In his work Danja Akulin is able to cast light into what is but a partially illuminated landscape.  In the way he masters the light he is able to visually translate emotions and thoughts within the duality of darkness and brightness. The more obscure the landscape, the less light is needed for the mysteries that are either hidden or obvious to our eyes, and vice versa. This metaphor accounts for the fact that weak and unimportant feelings might easily resurface, while other strong ones might live in perpetual obscurity:  A dim light cast into near darkness stands out more than bright light in full sun. And yet, Akulin in his paintings insists that all illumination has its share of darkness: ‘Light can be dark too.’ Artists, while providing illumination, also cast shadows – they create a scene that somehow occupies a position between total illumination and total darkness.

For Danja Akulin the shadow is a place of complete insecurity and the light is a naive confidence in the certainty of knowledge.  He actively avoids giving himself up to one or the other but operates, instead, in the in-between area, the penumbra.

It is more likely that Akulin's rhetoric in his ephemeral landscapes owes its inspiration not to mimesis but to the less methodical rumination on art in Nietzsche's Birth of Tragedy. Like Nietzsche, Akulin relates light to knowledge and darkness to ignorance, and like Nietzsche, Akulin conceives of art as a place where the two meet, clash, and collaborate.
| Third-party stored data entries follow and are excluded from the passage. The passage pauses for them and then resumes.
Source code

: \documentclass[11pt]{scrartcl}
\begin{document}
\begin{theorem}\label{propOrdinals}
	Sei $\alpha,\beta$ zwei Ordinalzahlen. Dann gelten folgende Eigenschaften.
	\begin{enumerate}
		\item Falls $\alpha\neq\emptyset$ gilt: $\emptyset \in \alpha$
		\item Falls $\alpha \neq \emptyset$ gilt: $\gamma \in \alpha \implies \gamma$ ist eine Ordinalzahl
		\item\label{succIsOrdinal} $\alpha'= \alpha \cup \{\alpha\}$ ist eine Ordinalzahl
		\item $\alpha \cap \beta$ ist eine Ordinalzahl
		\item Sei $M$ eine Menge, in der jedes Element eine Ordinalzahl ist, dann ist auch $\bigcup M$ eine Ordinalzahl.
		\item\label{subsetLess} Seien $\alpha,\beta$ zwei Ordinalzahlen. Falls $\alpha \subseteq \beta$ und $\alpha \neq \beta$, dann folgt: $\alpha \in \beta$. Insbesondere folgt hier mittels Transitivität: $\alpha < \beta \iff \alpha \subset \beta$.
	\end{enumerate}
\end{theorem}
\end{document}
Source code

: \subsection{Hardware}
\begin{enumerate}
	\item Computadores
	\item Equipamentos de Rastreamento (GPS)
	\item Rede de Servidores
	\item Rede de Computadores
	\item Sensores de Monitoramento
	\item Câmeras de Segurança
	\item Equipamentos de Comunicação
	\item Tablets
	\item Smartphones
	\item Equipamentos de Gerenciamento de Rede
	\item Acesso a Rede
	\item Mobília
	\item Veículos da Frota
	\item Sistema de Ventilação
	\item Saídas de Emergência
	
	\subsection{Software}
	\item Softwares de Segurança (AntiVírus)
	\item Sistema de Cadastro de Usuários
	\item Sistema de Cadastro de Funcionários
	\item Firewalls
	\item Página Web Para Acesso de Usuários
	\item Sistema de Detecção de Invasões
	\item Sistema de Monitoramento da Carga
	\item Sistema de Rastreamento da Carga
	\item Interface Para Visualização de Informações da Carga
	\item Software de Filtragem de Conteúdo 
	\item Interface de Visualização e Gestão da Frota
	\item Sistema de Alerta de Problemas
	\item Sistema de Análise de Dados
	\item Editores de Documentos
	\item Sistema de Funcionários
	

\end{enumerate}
Nietzsche asserts that all art manifests both the clear-headed, visual, sober, Apollonian impulse and the wild, blind, chaotic revelry of the Dionysian.  He insists that it is about time that the manifestation of this opposition in works of art be taken as an eternal truism.

Akulin provides knowledge about the world precisely by means of a mimetic poetics that not only confronts what lies in the open to be seen and grasped but that also preserves a sense of the world's mystery.  The success of Akulin’s images lays on their ability to continue to function resolutely between the poles of darkness and full illumination.